The rhythm of the cars indicates that something is happening at Rua Damasceno Monteiro, 128, in Lisbon. It is the Bandim cooperative that trains seamstresses from different parts of the world, from Angola to Afghanistan.
Maria Helena, 54, came from Luanda in 2011 with kidney failure. With some support from the Angolan government, he settled into a boarding house in Anjos and began treatment with hemodialysis followed by a transplant.
“There is nothing like this in Angola. I am here because we have no living conditions there. Some people die there in Angola,” he tells Lusa, holding the sewing machine he is working on. fish shape, perforated embroidery in various colors.
Bandim’s motto could be color, lots of color. The workshop, which operates in premises provided by the Arroios Parish Council, is decorated with many works made there by the hands of Maria Elena and other migrant women.
The sewing training, each lasting about 100 hours, aims to teach women how to work on collections designed by the cooperative and sold collectively, and to help them find work as seamstresses elsewhere.
The daughter of a tailor, Maria Elena already embroidered at home and made kimonos for her mother. Now that she can “sew well,” she intends to move into production and sales.
“It’s good to learn how to do these things, it’s very good. And there are people here who help, even if we need a document and so on,” he says. Living in a “very small” room, the Angolan artisan dreams of a home and is delighted when she says she has already sold her products to Brazil.
Bandim was formalized about a year and a half ago as an independent project, and its various partners include the Aga Khan Foundation.
It was through the Portuguese government and the Aga Khan Network that Shahnaz, 33, arrived in Portugal as a refugee from Afghanistan, passing through Iran, Turkey and Greece.
With a degree in economics, she is now learning to sew with new stitches. He worked in a bank and taught English at a private school before leaving Afghanistan “for security reasons.”
At Bandim, which he visits with his sister, a clothing store owner in Afghanistan, he devotes himself to a new project: “We are making flowers to put on clothes, at the moment we are planning to sew clothes,” he adds. .
“It hasn’t been easy, we need support and we’re learning here,” he says, recalling that in Afghanistan he had a “very large” family – as is common in Asia – in which the older ones did everything for the younger ones.
“In Europe everything is different. When you’re 18 you go [embora]but nothing” (laughs). At the end of the conversation, she runs to show the works she has already made, flower appliqués on bags and simple dresses.
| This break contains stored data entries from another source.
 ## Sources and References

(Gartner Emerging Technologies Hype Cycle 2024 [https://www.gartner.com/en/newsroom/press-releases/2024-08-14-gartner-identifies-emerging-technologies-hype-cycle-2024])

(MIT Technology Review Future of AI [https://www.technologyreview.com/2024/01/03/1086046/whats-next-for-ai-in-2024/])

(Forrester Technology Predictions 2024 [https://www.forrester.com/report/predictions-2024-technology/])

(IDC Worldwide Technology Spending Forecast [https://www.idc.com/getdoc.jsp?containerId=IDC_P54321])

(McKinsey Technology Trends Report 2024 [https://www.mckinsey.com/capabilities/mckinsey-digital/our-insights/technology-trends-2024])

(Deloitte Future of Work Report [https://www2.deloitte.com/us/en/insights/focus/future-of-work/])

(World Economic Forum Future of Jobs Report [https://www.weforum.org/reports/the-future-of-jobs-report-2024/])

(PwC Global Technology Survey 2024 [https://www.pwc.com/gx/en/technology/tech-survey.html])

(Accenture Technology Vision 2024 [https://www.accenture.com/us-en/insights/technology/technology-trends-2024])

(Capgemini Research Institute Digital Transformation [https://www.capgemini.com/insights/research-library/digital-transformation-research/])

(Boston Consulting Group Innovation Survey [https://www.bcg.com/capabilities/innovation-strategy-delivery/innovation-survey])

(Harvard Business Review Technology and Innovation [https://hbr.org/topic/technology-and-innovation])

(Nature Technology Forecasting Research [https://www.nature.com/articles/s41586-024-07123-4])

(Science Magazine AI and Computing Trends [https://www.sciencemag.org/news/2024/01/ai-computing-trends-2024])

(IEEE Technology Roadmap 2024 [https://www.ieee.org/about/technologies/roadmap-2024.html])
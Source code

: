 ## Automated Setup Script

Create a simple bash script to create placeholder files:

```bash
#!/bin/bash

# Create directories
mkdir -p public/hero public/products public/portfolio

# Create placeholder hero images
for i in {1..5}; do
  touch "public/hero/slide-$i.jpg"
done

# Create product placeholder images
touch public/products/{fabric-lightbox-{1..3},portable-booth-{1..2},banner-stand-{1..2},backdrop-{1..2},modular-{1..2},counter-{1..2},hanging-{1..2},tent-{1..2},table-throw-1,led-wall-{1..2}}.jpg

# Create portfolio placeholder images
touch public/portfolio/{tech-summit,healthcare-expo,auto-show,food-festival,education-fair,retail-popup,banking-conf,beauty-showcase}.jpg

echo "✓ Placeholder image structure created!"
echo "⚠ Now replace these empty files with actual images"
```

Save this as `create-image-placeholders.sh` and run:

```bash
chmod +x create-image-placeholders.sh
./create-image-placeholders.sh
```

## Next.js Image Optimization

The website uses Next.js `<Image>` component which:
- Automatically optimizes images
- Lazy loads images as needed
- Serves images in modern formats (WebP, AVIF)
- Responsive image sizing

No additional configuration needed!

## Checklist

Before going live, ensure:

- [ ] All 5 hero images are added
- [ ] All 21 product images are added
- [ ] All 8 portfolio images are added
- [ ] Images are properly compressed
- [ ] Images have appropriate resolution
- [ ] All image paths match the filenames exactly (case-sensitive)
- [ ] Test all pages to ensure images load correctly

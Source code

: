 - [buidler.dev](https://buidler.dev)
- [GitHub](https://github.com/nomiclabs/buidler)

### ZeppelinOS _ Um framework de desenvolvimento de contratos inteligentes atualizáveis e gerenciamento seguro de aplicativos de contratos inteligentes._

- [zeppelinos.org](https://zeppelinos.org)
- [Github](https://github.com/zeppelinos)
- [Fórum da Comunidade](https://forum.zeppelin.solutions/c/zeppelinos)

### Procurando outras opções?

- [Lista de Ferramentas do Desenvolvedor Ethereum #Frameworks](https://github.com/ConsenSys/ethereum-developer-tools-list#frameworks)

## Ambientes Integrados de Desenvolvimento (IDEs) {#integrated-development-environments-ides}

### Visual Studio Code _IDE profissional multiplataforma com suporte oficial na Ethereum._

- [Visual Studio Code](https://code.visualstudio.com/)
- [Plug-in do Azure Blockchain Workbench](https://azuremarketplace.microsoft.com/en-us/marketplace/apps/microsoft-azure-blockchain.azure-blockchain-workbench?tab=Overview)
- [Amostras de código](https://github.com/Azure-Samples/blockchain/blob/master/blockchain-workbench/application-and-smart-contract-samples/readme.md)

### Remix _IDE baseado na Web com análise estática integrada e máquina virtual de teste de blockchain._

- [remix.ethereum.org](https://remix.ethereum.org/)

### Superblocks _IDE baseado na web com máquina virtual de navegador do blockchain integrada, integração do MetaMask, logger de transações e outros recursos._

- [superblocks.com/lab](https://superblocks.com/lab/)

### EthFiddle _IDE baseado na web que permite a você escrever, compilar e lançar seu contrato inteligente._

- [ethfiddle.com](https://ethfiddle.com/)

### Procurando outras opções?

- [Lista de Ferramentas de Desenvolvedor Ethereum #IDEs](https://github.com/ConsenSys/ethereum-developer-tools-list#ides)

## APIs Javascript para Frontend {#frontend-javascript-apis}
Mylène Pereira, vice president of Bandim, explains that the training has several levels and that at the end, trainees can work as seamstresses elsewhere if they choose.
Mylene came from Brazil 20 years ago and, at 50, runs Bandim with Farhana Akter (president), a native of Bangladesh.
Farhana, 41, explains the challenges the cooperative faces in meeting the needs of the women who seek it out. “We have 21 nationalities and more than 82 members,” he says.
Bandim needs financial and institutional support to be able to deal with her family situations on different levels, although not all women need money: “Some women come just to be in the company of others because they are alone.”
This space is in demand by graduate students and migration researchers, leading the president to believe that the cultural diversity and knowledge exchange that intersect there constitute a good source of research.
It is in this sense that he develops contacts with researchers from the Universidad Nova de Lisboa in the field of anthropology with the aim of carrying out research and education in Bandim.
“A lot of people here don’t speak Portuguese or English. Some speak only African or Asian languages. Together we create something completely unique. Sometimes we communicate using gestures,” summarizes the former English teacher who takes on this role in Portugal. intercultural mediator and teaches how Bangladeshi embroidery is made.
The co-op also cares about sustainability, accepts fabric donations and works primarily in patchwork. Now you will need “old wool” to stuff pillows and decorative items hanging on the walls with fish.
In addition to the products displayed in the workshop window, they are sold at the market, across the street and in stores selling original products.
With workshops in Lisbon and Sintra, Bandim proudly welcomes ideas, cultures, arts and crafts from around the world to create “a brand of the people, for the people, under the Portuguese sun.”
Author: Lusa
Source: CM Jornal

I am Michael Melvin, an experienced news writer with a passion for uncovering stories and bringing them to the public. I have been working in the news industry for over five years now, and my work has been published on multiple websites. As an author at 24 News Reporters, I cover world section of current events stories that are both informative and captivating to read.